Pungency of vegetables has halachic (Jewish legal) ramifications as well, which are most appropriate to be reviewed on “Hot Sauce Day.” According to Jewish law, the ta’am (literally, flavor or taste) of a food (milk and meat, kosher and non-kosher) is transferred through heat, with heat meaning a high temperature above 110 degrees Fahrenheit. However, transference can also take place where foods have a certain level of natural heat (spicy, pungent or sharp foods).
Heat causes transfer: For instance, if one melts a stick of butter in a new pan, that pan becomes dairy because of the hot butter. Similarly, a bowl that contains hot clam chowder cannot be used to serve kosher food without first being made kosher. So while a pot used for meat may be scrubbed clean from any meat residue, be’liyot (the absorbed flavor of meat) still remain within the walls of the utensil for 24 hours after the meat was heated above a temperature where one would reflexively remove their hand from the heat. Since heat plays a role in the transfer of the ta’am (taste), heat is also necessary for the kashering process. In fact, the rule is that an item is kashered by the same process by which it absorbs. Thus, a pot that was used to cook non-kosher liquids can be kashered by boiling it in water.

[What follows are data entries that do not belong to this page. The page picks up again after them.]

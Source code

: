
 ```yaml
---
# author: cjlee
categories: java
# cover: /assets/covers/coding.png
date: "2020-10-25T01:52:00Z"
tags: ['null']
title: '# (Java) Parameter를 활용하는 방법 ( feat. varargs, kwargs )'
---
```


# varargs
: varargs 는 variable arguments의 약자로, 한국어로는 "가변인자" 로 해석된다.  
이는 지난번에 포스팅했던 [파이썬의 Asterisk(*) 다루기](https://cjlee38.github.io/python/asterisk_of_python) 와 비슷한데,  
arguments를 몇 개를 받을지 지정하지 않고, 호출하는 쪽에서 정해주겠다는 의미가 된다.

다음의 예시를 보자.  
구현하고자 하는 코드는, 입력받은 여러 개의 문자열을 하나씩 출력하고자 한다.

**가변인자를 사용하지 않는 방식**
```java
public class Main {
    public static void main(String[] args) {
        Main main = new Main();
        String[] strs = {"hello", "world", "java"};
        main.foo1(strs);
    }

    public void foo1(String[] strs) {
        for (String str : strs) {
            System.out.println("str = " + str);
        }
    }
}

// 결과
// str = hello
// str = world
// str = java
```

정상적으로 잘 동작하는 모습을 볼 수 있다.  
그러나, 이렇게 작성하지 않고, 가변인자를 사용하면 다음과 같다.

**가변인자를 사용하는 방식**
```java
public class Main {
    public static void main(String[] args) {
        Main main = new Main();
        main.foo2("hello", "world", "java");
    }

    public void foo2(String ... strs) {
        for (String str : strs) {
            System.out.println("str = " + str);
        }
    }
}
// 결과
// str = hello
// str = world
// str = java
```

If one cut a carrot (a non-davar charif – an item that is not considered spicy or sharp) with a meat knife that had cut extremely hot meat within 24 hours, the carrot does not absorb by the ta’am of meat. While Ashkenazic Jews would not eat that carrot together with diary, all Ashkenazim would agree that the carrot remains pareve. One would not need to endure the waiting period between eating meat and dairy after eating that carrot. Sephardic Jews would eat that “meat-flavored” carrot even with dairy.
Pungent and spicy foods are the equivalent to hot. Using an onion as the paradigmatic davar charif, a meat knife that was used to cut extremely hot meat within 24 hours was used when cold to cut an onion, that onion becomes imbued with the ta’am of meat and is considered a meat onion. Eating that onion with milk products would thus violate the prohibition of mixing meat and milk. The reason this onion becomes meat while the carrot does not (despite rabbinic stringencies among Ashkenazim) is because the pungency of the onion absorbs the meat ta’am (flavor) from the cold knife. Although the cold knife cut a cold onion, the heat of pungency transfers the meat ta’am from within the onion.
So enjoy “Hot Sauce Day” and keep in mind the power of heat!
NOTE: As with all Treats dealing with issues of halacha (points of Jewish law), one should consult one’s local rabbi for practical application.